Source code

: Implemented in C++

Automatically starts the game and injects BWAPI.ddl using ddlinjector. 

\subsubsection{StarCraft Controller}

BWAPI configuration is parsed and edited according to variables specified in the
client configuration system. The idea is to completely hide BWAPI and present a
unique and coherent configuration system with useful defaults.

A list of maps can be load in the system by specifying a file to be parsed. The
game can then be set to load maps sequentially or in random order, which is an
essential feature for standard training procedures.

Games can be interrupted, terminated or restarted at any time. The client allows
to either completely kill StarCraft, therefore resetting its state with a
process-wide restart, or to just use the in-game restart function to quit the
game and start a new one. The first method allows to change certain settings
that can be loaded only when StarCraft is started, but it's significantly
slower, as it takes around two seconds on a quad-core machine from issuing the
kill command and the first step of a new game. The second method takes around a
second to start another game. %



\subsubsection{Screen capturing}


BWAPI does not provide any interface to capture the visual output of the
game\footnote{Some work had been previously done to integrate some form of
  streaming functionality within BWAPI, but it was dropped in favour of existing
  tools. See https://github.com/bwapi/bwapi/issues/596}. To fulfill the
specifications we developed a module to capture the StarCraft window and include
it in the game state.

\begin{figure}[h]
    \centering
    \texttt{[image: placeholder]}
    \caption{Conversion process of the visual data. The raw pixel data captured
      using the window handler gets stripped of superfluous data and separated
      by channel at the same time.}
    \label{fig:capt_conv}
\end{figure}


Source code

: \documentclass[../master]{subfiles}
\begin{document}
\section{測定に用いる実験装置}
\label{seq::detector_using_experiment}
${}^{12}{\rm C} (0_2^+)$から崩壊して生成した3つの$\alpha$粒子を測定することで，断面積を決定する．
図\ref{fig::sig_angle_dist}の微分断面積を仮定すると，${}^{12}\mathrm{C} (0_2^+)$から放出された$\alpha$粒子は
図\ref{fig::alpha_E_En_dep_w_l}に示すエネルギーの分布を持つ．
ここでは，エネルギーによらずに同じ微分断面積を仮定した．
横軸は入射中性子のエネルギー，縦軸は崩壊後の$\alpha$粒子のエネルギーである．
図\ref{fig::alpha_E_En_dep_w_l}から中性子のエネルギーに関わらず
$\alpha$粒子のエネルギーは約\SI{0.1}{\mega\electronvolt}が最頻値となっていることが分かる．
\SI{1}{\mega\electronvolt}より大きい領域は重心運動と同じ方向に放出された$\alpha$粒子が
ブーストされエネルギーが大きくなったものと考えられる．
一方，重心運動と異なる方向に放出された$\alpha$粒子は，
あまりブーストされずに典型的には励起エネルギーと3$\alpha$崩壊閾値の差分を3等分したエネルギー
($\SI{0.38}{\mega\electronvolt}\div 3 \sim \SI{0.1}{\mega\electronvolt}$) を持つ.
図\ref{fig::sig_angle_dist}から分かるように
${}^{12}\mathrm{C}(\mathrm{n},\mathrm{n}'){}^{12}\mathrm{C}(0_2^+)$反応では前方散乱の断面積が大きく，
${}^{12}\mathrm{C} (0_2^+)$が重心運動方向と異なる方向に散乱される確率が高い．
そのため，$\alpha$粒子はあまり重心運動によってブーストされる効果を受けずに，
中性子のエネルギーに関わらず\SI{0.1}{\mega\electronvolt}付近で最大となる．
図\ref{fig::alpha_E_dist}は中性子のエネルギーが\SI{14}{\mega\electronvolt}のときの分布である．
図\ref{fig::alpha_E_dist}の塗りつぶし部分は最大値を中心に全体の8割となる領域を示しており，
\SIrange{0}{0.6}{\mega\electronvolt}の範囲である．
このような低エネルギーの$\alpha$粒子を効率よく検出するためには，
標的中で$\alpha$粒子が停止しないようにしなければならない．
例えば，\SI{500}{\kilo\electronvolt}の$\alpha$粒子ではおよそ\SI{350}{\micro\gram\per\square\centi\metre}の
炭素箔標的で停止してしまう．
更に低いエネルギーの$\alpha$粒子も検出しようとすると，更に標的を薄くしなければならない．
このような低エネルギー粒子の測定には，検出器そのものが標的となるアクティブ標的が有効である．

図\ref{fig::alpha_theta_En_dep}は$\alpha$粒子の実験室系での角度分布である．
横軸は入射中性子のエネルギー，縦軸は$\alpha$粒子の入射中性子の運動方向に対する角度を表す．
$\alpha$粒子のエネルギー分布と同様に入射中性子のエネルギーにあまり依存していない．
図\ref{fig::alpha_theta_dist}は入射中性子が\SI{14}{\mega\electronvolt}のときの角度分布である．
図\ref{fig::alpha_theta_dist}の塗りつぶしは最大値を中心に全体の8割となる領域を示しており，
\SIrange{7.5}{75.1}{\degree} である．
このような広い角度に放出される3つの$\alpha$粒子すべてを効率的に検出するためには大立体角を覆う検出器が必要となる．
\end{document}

+-------+

- [BRIEF] Using the data above, say how many lines include the word "client". Write only that number.

- [RESULT OF THIS TASK] 2